I guess it rather depends on the type of application you're building. For
anything complex and truly feature-rich (think a good e-mail client, or
professional photo/video management software), the big advantage of a menu bar
is that it makes functionality discoverable, using a well-known paradigm.
Keyboard navigation + shortcuts are a plus, and OxJS provides that.

I definitely see a need for desktop-like JavaScript UI toolkits. But of
course, one has to use them wisely. Non-native dialogs have become quite
common, and I think they make sense for login, notifications, warnings, and so
on. On the other hand, it's unlikely that a whole layer of stacked "windows"
(inside a tab, inside a browser window) is a good idea.

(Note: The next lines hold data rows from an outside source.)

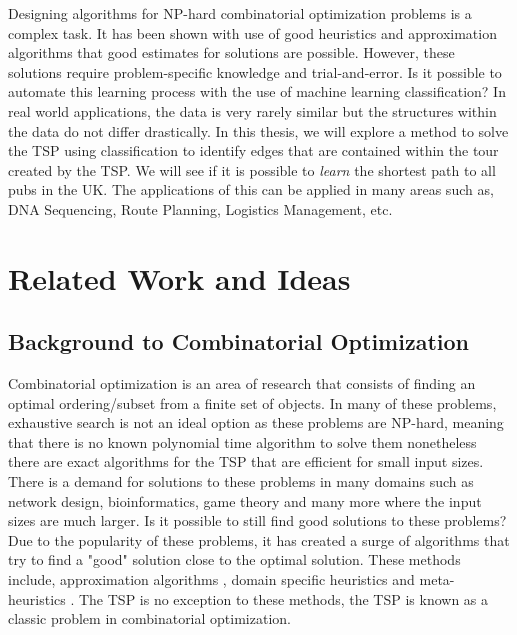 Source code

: \documentclass[]{UCD_CS_FYP_Report}
\begin{document}
Designing algorithms for NP-hard combinatorial optimization problems is a complex task. It has been shown with use of good heuristics and approximation algorithms that good estimates for solutions are possible. However, these solutions require problem-specific knowledge and trial-and-error. Is it possible to automate this learning process with the use of machine learning classification? In real world applications, the data is very rarely similar but the structures within the data do not differ drastically. In this thesis, we will explore a method to solve the TSP using classification to identify edges that are contained within the tour created by the TSP. We will see if it is possible to \emph{learn} the shortest path to all pubs in the UK. The applications of this can be applied in many areas such as, DNA Sequencing, Route Planning, Logistics Management, etc.

\chapter{Related Work and Ideas}
\section{Background to Combinatorial Optimization}
Combinatorial optimization is an area of research that consists of finding an optimal ordering/subset from a finite set of objects. In many of these problems, exhaustive search is not an ideal option as these problems are NP-hard, meaning that there is no known polynomial time algorithm to solve them nonetheless there are exact algorithms \cite{Bellman:1962:DPT:321105.321111} for the TSP that are efficient for small input sizes. There is a demand for solutions to these problems in many domains such as network design, bioinformatics, game theory and many more \cite{combApplications} where the input sizes are much larger. Is it possible to still find good solutions to these problems? Due to the popularity of these problems, it has created a surge of algorithms that try to find a "good" solution close to the optimal solution. These methods include, approximation algorithms \cite{JohnMcGe97}, domain specific heuristics\cite{davidapplegate2007} and meta-heuristics \cite{Larranaga1999, NatureBasedHeuristics}. The TSP is no exception to these methods, the TSP is known as a classic problem in combinatorial optimization. 
\end{document}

EDIT, forgot to mention: The main reason menus or dialogs as elements on a
website may seem confusing or broken could be that most existing JavaScript
implementations _are_ actually confusing and broken.

------
alter8
Don't know if anyone will read this. Requiring to enable JavaScript was
expected, but enabling images too? I rarely see web pages that don't even try
to work at all with images disabled.

------
znarfdwarf
a little bit of this, a little bit of that... I can't get the idea behind this
"framework"... what do image steganography and web cartography have in common?
Should a framework really cover these two orthogonal topics? Besides that,
0x.js could have been a nice name for a js binary manipulation lib.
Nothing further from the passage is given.